## What the task asks
Exactly the lines from the beginning of the records below through the line with "Azure **App Configuration** resource." must be given again, without pictures.

## Material provided
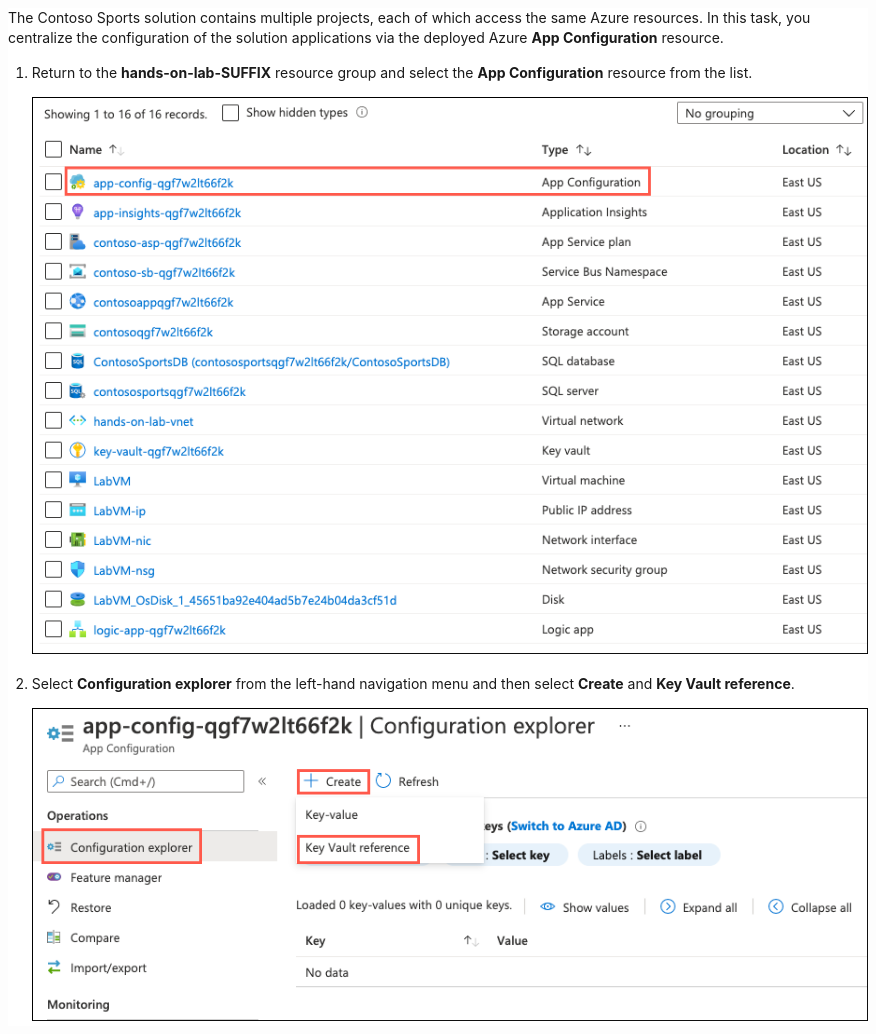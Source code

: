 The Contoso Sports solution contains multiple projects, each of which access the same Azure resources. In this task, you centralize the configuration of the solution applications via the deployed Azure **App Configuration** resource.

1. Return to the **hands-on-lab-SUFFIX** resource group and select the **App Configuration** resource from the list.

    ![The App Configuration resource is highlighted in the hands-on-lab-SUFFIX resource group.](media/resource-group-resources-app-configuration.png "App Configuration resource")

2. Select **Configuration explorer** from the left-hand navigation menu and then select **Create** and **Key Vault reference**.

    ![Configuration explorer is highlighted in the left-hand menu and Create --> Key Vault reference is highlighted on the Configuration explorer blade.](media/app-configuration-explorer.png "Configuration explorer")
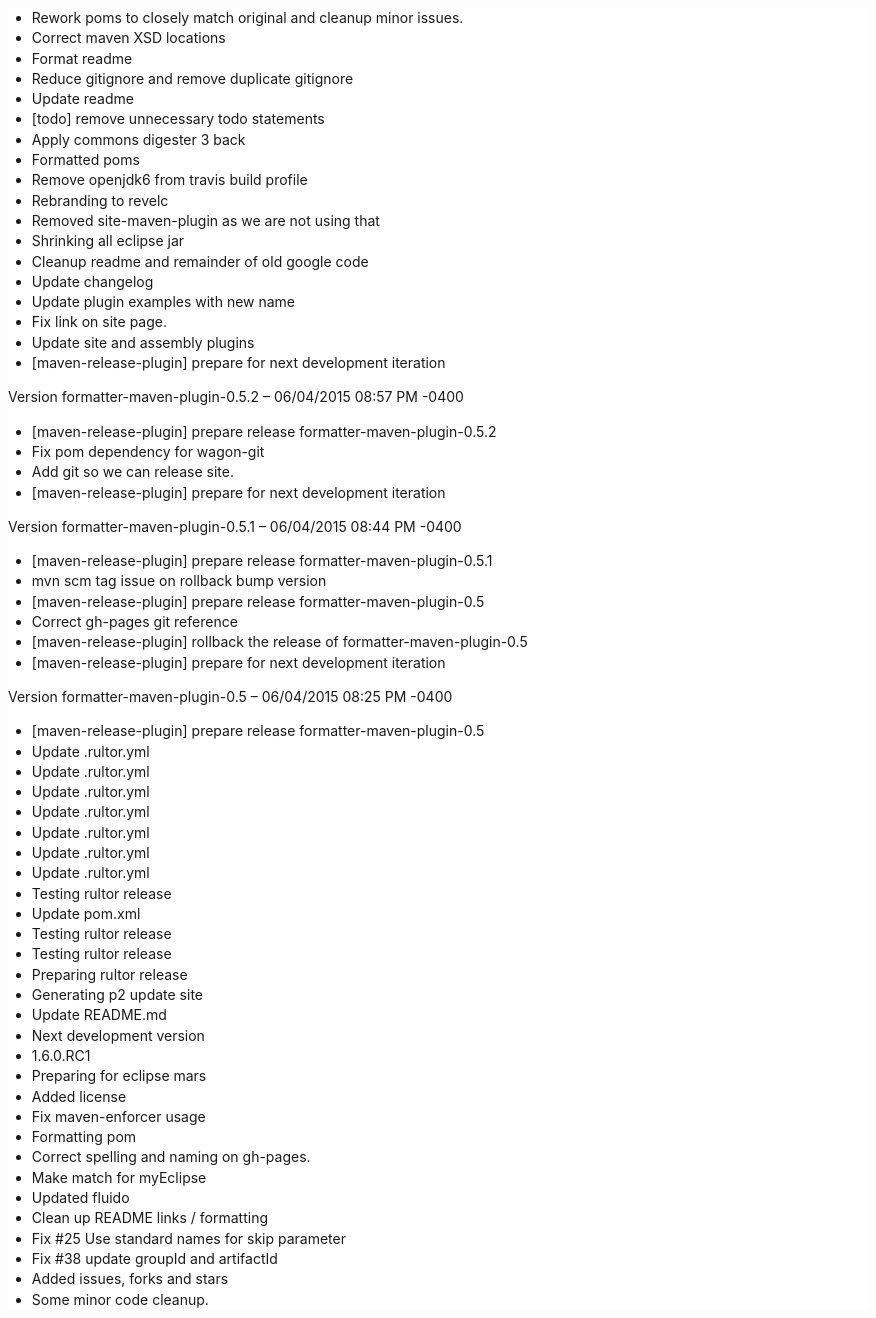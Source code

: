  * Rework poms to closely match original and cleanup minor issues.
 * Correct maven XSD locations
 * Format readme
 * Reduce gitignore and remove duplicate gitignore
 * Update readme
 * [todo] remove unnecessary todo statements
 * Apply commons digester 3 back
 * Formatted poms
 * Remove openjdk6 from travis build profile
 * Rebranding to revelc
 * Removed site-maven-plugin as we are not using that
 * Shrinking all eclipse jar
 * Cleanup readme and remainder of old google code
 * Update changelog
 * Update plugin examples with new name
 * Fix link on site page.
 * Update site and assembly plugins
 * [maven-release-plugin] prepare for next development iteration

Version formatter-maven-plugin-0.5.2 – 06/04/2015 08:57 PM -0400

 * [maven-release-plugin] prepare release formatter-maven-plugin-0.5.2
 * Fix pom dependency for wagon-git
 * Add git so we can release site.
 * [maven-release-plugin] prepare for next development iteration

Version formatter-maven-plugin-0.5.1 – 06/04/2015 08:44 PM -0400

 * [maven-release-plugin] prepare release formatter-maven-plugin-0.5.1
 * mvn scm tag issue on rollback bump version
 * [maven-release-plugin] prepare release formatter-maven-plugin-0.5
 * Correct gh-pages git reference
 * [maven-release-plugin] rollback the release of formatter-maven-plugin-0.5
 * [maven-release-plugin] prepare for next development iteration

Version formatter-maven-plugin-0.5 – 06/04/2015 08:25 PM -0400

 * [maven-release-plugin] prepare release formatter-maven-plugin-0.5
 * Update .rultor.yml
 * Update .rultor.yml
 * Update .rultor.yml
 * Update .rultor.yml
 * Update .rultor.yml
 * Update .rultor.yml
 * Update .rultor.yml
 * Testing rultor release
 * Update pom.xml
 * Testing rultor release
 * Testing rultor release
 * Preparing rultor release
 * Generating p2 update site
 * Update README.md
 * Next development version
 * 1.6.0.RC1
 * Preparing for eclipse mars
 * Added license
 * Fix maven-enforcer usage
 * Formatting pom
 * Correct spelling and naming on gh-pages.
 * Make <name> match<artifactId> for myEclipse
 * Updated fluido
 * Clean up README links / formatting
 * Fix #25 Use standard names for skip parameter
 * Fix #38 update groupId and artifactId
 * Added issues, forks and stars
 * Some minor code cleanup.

## Output of the task
Source code

: The Contoso Sports solution contains multiple projects, each of which access the same Azure resources. In this task, you centralize the configuration of the solution applications via the deployed Azure **App Configuration** resource.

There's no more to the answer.